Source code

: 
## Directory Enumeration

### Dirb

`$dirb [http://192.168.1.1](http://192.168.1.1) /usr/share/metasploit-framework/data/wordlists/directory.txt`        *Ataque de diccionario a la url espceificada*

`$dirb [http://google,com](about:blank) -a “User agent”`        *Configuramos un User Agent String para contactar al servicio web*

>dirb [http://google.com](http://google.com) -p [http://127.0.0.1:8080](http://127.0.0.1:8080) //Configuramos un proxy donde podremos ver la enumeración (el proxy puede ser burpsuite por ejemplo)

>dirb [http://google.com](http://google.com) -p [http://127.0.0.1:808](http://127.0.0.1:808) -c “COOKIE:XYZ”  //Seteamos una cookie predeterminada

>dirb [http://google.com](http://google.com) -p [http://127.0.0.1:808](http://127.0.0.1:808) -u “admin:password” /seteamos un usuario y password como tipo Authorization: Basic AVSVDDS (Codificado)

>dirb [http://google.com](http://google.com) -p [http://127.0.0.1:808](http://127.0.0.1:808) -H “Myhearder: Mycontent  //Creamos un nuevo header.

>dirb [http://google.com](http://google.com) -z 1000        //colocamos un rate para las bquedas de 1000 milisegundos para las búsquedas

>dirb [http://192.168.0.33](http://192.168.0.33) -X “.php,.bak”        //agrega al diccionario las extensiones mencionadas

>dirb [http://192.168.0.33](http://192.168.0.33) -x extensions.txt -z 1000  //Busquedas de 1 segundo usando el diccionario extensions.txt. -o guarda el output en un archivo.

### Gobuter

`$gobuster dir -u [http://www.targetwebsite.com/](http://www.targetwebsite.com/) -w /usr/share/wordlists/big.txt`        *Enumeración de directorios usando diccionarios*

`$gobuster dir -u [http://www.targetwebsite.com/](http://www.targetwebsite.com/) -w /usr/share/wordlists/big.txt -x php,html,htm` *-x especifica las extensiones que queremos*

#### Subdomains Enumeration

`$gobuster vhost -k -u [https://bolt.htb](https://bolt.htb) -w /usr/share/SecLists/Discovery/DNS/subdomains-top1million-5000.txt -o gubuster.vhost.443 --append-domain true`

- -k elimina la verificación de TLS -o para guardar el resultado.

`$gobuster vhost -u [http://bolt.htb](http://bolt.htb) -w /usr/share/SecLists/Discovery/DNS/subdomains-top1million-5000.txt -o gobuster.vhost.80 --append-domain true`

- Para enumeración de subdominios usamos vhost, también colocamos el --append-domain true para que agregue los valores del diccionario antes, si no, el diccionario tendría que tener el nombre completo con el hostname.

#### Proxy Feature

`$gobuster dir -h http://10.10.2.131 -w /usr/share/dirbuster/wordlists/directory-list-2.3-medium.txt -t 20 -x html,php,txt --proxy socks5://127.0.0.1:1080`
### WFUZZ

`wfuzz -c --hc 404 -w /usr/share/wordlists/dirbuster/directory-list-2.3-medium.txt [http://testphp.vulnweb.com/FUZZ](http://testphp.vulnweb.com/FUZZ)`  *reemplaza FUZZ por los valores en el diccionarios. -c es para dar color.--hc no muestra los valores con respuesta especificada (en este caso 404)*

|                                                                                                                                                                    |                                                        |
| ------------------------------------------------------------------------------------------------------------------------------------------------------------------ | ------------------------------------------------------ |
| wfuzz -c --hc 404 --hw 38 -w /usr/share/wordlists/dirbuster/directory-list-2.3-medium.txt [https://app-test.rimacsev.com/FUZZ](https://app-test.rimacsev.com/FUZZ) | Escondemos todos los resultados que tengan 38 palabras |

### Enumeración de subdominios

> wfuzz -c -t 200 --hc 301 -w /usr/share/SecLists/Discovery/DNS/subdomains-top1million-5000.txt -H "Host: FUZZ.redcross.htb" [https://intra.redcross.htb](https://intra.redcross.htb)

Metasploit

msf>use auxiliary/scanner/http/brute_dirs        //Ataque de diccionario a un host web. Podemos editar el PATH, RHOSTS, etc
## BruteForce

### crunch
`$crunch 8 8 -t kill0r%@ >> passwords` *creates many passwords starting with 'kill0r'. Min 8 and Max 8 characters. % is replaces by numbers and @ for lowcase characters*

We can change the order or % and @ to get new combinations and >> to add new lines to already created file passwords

:::

Supply the entire listing above again, word for word.

Source code

: 
## Directory Enumeration

### Dirb

`$dirb [http://192.168.1.1](http://192.168.1.1) /usr/share/metasploit-framework/data/wordlists/directory.txt`        *Ataque de diccionario a la url espceificada*

`$dirb [http://google,com](about:blank) -a “User agent”`        *Configuramos un User Agent String para contactar al servicio web*

>dirb [http://google.com](http://google.com) -p [http://127.0.0.1:8080](http://127.0.0.1:8080) //Configuramos un proxy donde podremos ver la enumeración (el proxy puede ser burpsuite por ejemplo)

>dirb [http://google.com](http://google.com) -p [http://127.0.0.1:808](http://127.0.0.1:808) -c “COOKIE:XYZ”  //Seteamos una cookie predeterminada

>dirb [http://google.com](http://google.com) -p [http://127.0.0.1:808](http://127.0.0.1:808) -u “admin:password” /seteamos un usuario y password como tipo Authorization: Basic AVSVDDS (Codificado)

>dirb [http://google.com](http://google.com) -p [http://127.0.0.1:808](http://127.0.0.1:808) -H “Myhearder: Mycontent  //Creamos un nuevo header.

>dirb [http://google.com](http://google.com) -z 1000        //colocamos un rate para las bquedas de 1000 milisegundos para las búsquedas

>dirb [http://192.168.0.33](http://192.168.0.33) -X “.php,.bak”        //agrega al diccionario las extensiones mencionadas

>dirb [http://192.168.0.33](http://192.168.0.33) -x extensions.txt -z 1000  //Busquedas de 1 segundo usando el diccionario extensions.txt. -o guarda el output en un archivo.

### Gobuter

`$gobuster dir -u [http://www.targetwebsite.com/](http://www.targetwebsite.com/) -w /usr/share/wordlists/big.txt`        *Enumeración de directorios usando diccionarios*

`$gobuster dir -u [http://www.targetwebsite.com/](http://www.targetwebsite.com/) -w /usr/share/wordlists/big.txt -x php,html,htm` *-x especifica las extensiones que queremos*

#### Subdomains Enumeration

`$gobuster vhost -k -u [https://bolt.htb](https://bolt.htb) -w /usr/share/SecLists/Discovery/DNS/subdomains-top1million-5000.txt -o gubuster.vhost.443 --append-domain true`

- -k elimina la verificación de TLS -o para guardar el resultado.

`$gobuster vhost -u [http://bolt.htb](http://bolt.htb) -w /usr/share/SecLists/Discovery/DNS/subdomains-top1million-5000.txt -o gobuster.vhost.80 --append-domain true`

- Para enumeración de subdominios usamos vhost, también colocamos el --append-domain true para que agregue los valores del diccionario antes, si no, el diccionario tendría que tener el nombre completo con el hostname.

#### Proxy Feature

`$gobuster dir -h http://10.10.2.131 -w /usr/share/dirbuster/wordlists/directory-list-2.3-medium.txt -t 20 -x html,php,txt --proxy socks5://127.0.0.1:1080`
### WFUZZ

`wfuzz -c --hc 404 -w /usr/share/wordlists/dirbuster/directory-list-2.3-medium.txt [http://testphp.vulnweb.com/FUZZ](http://testphp.vulnweb.com/FUZZ)`  *reemplaza FUZZ por los valores en el diccionarios. -c es para dar color.--hc no muestra los valores con respuesta especificada (en este caso 404)*

|                                                                                                                                                                    |                                                        |
| ------------------------------------------------------------------------------------------------------------------------------------------------------------------ | ------------------------------------------------------ |
| wfuzz -c --hc 404 --hw 38 -w /usr/share/wordlists/dirbuster/directory-list-2.3-medium.txt [https://app-test.rimacsev.com/FUZZ](https://app-test.rimacsev.com/FUZZ) | Escondemos todos los resultados que tengan 38 palabras |

### Enumeración de subdominios

> wfuzz -c -t 200 --hc 301 -w /usr/share/SecLists/Discovery/DNS/subdomains-top1million-5000.txt -H "Host: FUZZ.redcross.htb" [https://intra.redcross.htb](https://intra.redcross.htb)

Metasploit

msf>use auxiliary/scanner/http/brute_dirs        //Ataque de diccionario a un host web. Podemos editar el PATH, RHOSTS, etc
## BruteForce

### crunch
`$crunch 8 8 -t kill0r%@ >> passwords` *creates many passwords starting with 'kill0r'. Min 8 and Max 8 characters. % is replaces by numbers and @ for lowcase characters*

We can change the order or % and @ to get new combinations and >> to add new lines to already created file passwords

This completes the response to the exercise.